Let's assume that our stack is stored in an array stk[0..N-1]. (The nature of the elements of the array is irrelevant: they may be integers, bytes, pointers, etc.) Let's say that the part of the array occupied by the stack is

stk[0..t-1] .

The index t indicates the first free position in the array and t-1 is the top of the stack. The stack is empty if t is 0 and full if t is N. In the figure below, the characters A, B, … , H were inserted into the stack in this order:

`0`								`t`			`N-1`
A	B	C	D	E	F	G	H

To delete an element from the stack — this operation is known as a pop — do

   x = stk[--t];

This is equivalent to the pair of instructions t -= 1; x = stk[t];. Of course you should never attempt to pop an empty stack.

To insert an object y into the stack — the operation is kown as a push — do

   stk[t++] = y;

This is equivalent to the pair of instructions stk[t] = y; t += 1;. Of course you shoud never attempt to push onto a full stack.

To make the code easier to read, it is convenient to wrap these operations into two small functions. If the elements of the stack are of type char, these functions are

char pop (void) {
   return stk[--t];
}

void push (char y) {
   stk[t++] = y;
}

(These two functions have the additional benefit of isolating the user of the stack from the particular names of variables and design decisions, like stk[0..t-1] instead of stk[0..t], for example.)

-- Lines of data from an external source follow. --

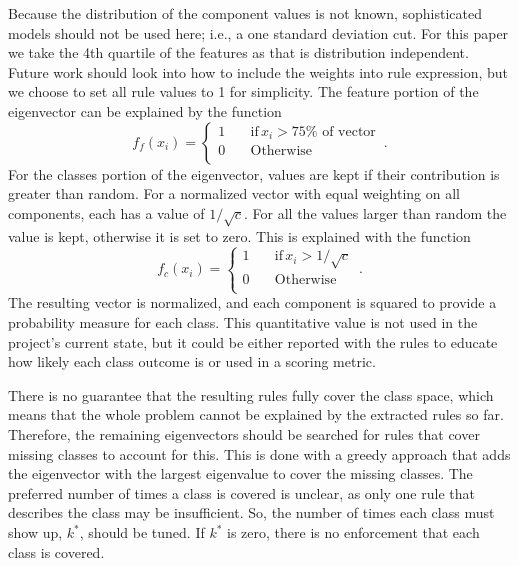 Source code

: \documentclass[11pt]{article}
\begin{document}
Because the distribution of the component values is not known, sophisticated models should not be used here; i.e., a one standard deviation cut. For this paper we take the 4th quartile of the features as that is distribution independent. Future work should look into how to include the weights into rule expression, but we choose to set all rule values to 1 for simplicity. The feature portion of the eigenvector can be explained by the function
\begin{equation}
f_f(x_i)=\begin{cases}
          1 \quad &\text{if} \, x_i > 75\% \text{ of vector} \\
          0 \quad &\text{Otherwise} \\
     \end{cases} \, .
\end{equation}
For the classes portion of the eigenvector, values are kept if their contribution is greater than random. For a normalized vector with equal weighting on all components, each has a value of $1/\sqrt{c}$. For all the values larger than random the value is kept, otherwise it is set to zero. This is explained with the function
\begin{equation}
f_c(x_i)=\begin{cases}
          1 \quad &\text{if} \, x_i > 1/\sqrt{c} \\
          0 \quad &\text{Otherwise} \\
     \end{cases} \, .
\end{equation}
The resulting vector is normalized, and each component is squared to provide a probability measure for each class. This quantitative value is not used in the project's current state, but it could be either reported with the rules to educate how likely each class outcome is or used in a scoring metric.

There is no guarantee that the resulting rules fully cover the class space, which means that the whole problem cannot be explained by the extracted rules so far. Therefore, the remaining eigenvectors should be searched for rules that cover missing classes to account for this. This is done with a greedy approach that adds the eigenvector with the largest eigenvalue to cover the missing classes. The preferred number of times a class is covered is unclear, as only one rule that describes the class may be insufficient. So, the number of times each class must show up, $k^*$, should be tuned. If $k^*$ is zero, there is no enforcement that each class is covered. 
\end{document}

We are assuming here that the variables stk and t are global, that is, they were defined outside the code of the functions. To complete the package, we would need three more functions: one to create a stack, one to check whether the stack is empty, and one to check whether the stack is full. (See the exercise below.)

Exercises 1

Stack implementation module (version 1). Write a module stackofchars.c to implement a stack of ASCII characters. The module must contain the functions createstack, push, pop, stackisempty, stackisfull. Treat the parameters of the stack (the array stk and the index t) as global variables in the module. Also write an interface stackofchars.h for the module. [Solution: ./solutions/pilha3.html]
Make a different design decision from the one above: suppose that the part of the array occupied by the stack is stk[1..t]. Write the code of the functions push, pop, stackisempty, and stackisfull.
Write an algorithm that uses a stack to invert the order of the letters of each word of an ASCII string, preserving the order of the words. For example, for the string STRING OF ASCII CHARACTERS the result will be GNIRTS FO IICSA SRETCARAHC.
Permutations produced by popping. Suppose that objects 1, 2, 3, 4 are pushed, in this order, onto an initially empty stack. After pushing an object, you may pop zero or more elements of the stack. Each popped element is printed. For example, the sequence of operations
push 1, push 2, pop, push 3, pop, pop, push 4, pop,
prints the sequence 2, 3, 1, 4. Which of the 24 permutations of 1, 2, 3, 4 can be obtained in this manner?
[Sedgewick] The fragment of program below manipulates a stack of objects of the char type. (The function peek returns the element at the top of the stack, but does not pop that element from the stack.) Say, in English, what is it that the fragment does. Write an equivalent fragment that is simpler and shorter.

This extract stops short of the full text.